# Making wheel hubs fit different rims



## Mgdoug3 (Jul 2, 2021)

I put aluminum rims on the back of my pulling tractor a month or so ago. I didn't like the yellow stamped rims up front. The hub were 6 bolt, 6" hubs and impossible to find aluminum rims.  I decided to buy a set of 6 bolt, 5-1/2" rims and see if I could make it work.  

The hub opening for the aluminum rims were 3/8" smaller.  I machined down the hub on my lathe and then used my mill with DRO to drill new holes for bolts.  I knew I wouldn't be able to find chrome wheel bolts easily so I bought some grade 8 all thread.  Machined a hex head on the studs for easy install and bought 12 1/2-20 chrome nuts. 

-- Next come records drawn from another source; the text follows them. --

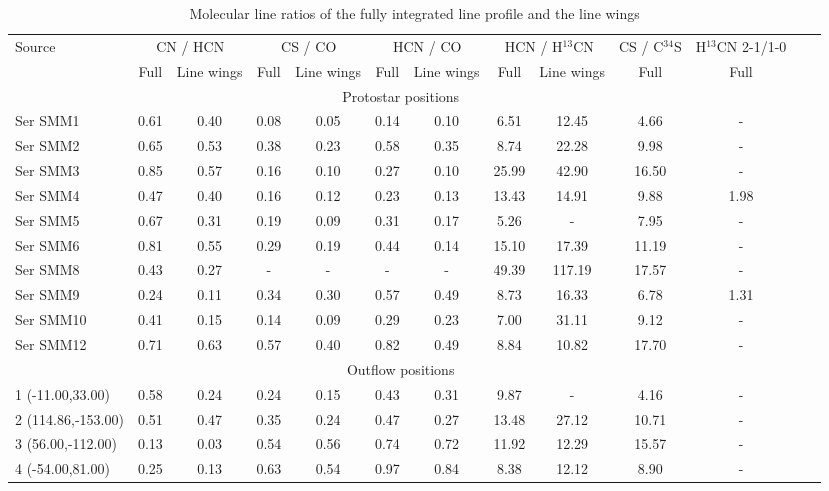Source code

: \documentclass{aa}
\begin{document}
\begin{table*} \caption{Molecular line ratios of the fully integrated line profile and the line wings}             %
\small
\label{table:CN/HCN}
\centering     
   \begin{tabular}{l c c c c c c c c c c c c } 
   \hline\hline 
Source & \multicolumn{2}{c}{CN / HCN} & \multicolumn{2}{c}{CS / CO} & \multicolumn{2}{c}{HCN / CO} & \multicolumn{2}{c}{HCN / H$^{13}$CN} & CS / C$^{34}$S & H$^{13}$CN 2-1/1-0\\
~ & Full & Line wings & Full & Line wings & Full & Line wings & Full & Line wings & Full & Full \\
\hline 
\multicolumn{11}{c}{Protostar positions} \\
\hline 
Ser SMM1 & 0.61 & 0.40 & 0.08 & 0.05 & 0.14 & 0.10 & 6.51 & 12.45 & 4.66 & -    \\
Ser SMM2 & 0.65 & 0.53 & 0.38 & 0.23 & 0.58 & 0.35 & 8.74 & 22.28 & 9.98 &   - \\
Ser SMM3 & 0.85 & 0.57 & 0.16 & 0.10 & 0.27 & 0.10 & 25.99 & 42.90 & 16.50 &  -  \\
Ser SMM4 & 0.47 & 0.40 & 0.16 & 0.12 & 0.23 & 0.13 & 13.43 & 14.91 & 9.88 & 1.98  \\
Ser SMM5 & 0.67 & 0.31 & 0.19 & 0.09 & 0.31 & 0.17 & 5.26 & - & 7.95 & -  \\
Ser SMM6 & 0.81 & 0.55 & 0.29 & 0.19 & 0.44 & 0.14 & 15.10 & 17.39 & 11.19 & -  \\
Ser SMM8 & 0.43 & 0.27 & -  & - & - & - & 49.39 & 117.19 & 17.57 &  - \\
Ser SMM9 & 0.24 & 0.11 & 0.34 & 0.30 & 0.57 & 0.49 & 8.73 & 16.33 & 6.78 & 1.31  \\
Ser SMM10 & 0.41 & 0.15 & 0.14 & 0.09 & 0.29 & 0.23 & 7.00 & 31.11 & 9.12 &  - \\
Ser SMM12 & 0.71 & 0.63 & 0.57 & 0.40 & 0.82 & 0.49 & 8.84 & 10.82 & 17.70 &  - \\
\hline 
\multicolumn{11}{c}{Outflow positions} \\
\hline 
1 (-11.00,33.00) & 0.58 & 0.24 & 0.24 & 0.15 & 0.43 & 0.31 & 9.87 & - & 4.16 & -  \\
2 (114.86,-153.00) & 0.51 & 0.47 & 0.35 & 0.24 & 0.47 & 0.27 & 13.48 & 27.12 & 10.71 & -  \\
3 (56.00,-112.00) & 0.13 & 0.03 & 0.54 & 0.56 & 0.74 & 0.72 & 11.92 & 12.29 & 15.57 & -  \\
4 (-54.00,81.00) & 0.25 & 0.13 & 0.63 & 0.54 & 0.97 & 0.84 & 8.38 & 12.12 & 8.90 &  - \\

\end{tabular}
\end{table*}
\end{document}
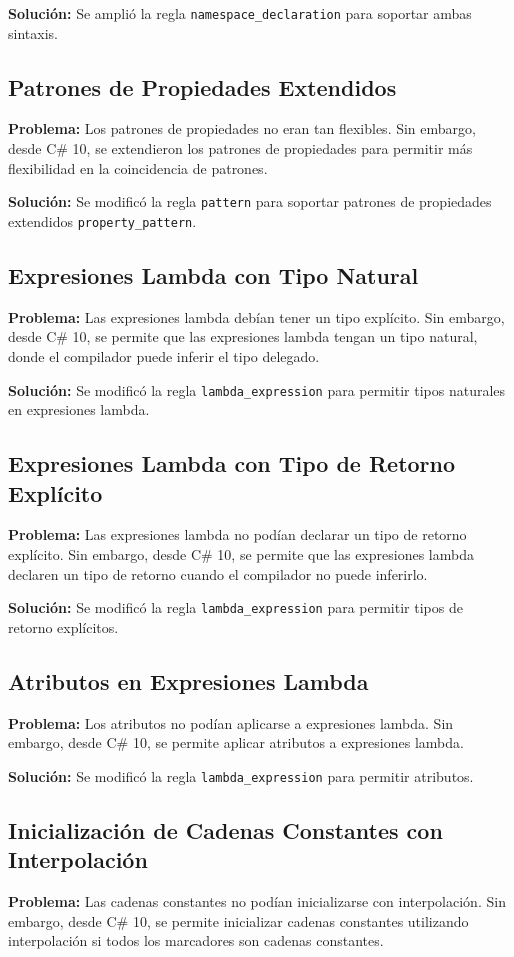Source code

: \textbf{Solución:} Se amplió la regla \texttt{namespace\_declaration} para soportar ambas sintaxis.

\subsection*{Patrones de Propiedades Extendidos}
\textbf{Problema:} Los patrones de propiedades no eran tan flexibles. Sin embargo, desde C\# 10, se extendieron los patrones de propiedades para permitir más flexibilidad en la coincidencia de patrones.

\textbf{Solución:} Se modificó la regla \texttt{pattern} para soportar patrones de propiedades extendidos \texttt{property\_pattern}.

\subsection*{Expresiones Lambda con Tipo Natural}
\textbf{Problema:} Las expresiones lambda debían tener un tipo explícito. Sin embargo, desde C\# 10, se permite que las expresiones lambda tengan un tipo natural, donde el compilador puede inferir el tipo delegado.

\textbf{Solución:} Se modificó la regla \texttt{lambda\_expression} para permitir tipos naturales en expresiones lambda.

\subsection*{Expresiones Lambda con Tipo de Retorno Explícito}
\textbf{Problema:} Las expresiones lambda no podían declarar un tipo de retorno explícito. Sin embargo, desde C\# 10, se permite que las expresiones lambda declaren un tipo de retorno cuando el compilador no puede inferirlo.

\textbf{Solución:} Se modificó la regla \texttt{lambda\_expression} para permitir tipos de retorno explícitos.

\subsection*{Atributos en Expresiones Lambda}
\textbf{Problema:} Los atributos no podían aplicarse a expresiones lambda. Sin embargo, desde C\# 10, se permite aplicar atributos a expresiones lambda.

\textbf{Solución:} Se modificó la regla \texttt{lambda\_expression} para permitir atributos.

\subsection*{Inicialización de Cadenas Constantes con Interpolación}
\textbf{Problema:} Las cadenas constantes no podían inicializarse con interpolación. Sin embargo, desde C\# 10, se permite inicializar cadenas constantes utilizando interpolación si todos los marcadores son cadenas constantes.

I'm pleased with the results and think the tractor looks even better.  I was fairly confident I could make it work but it was a relief when it did.


----------



## Nutfarmer (Jul 3, 2021)

Looks nice. I would not want to take it out to the field because of how dirty it would be by the end of the day . Is it a 4020 John Deere?


----------



## Mgdoug3 (Jul 3, 2021)

It's a 5020 with a 619 turned way up. It's not for farming anymore.


----------



## Aukai (Jul 3, 2021)

As long as the center web is strong enough to take the jerk with the wheels turned on landing


----------



## Mgdoug3 (Jul 3, 2021)

It was hard to get a measurement but there's around a 1/4" of thickness. I think that'll be enough.


----------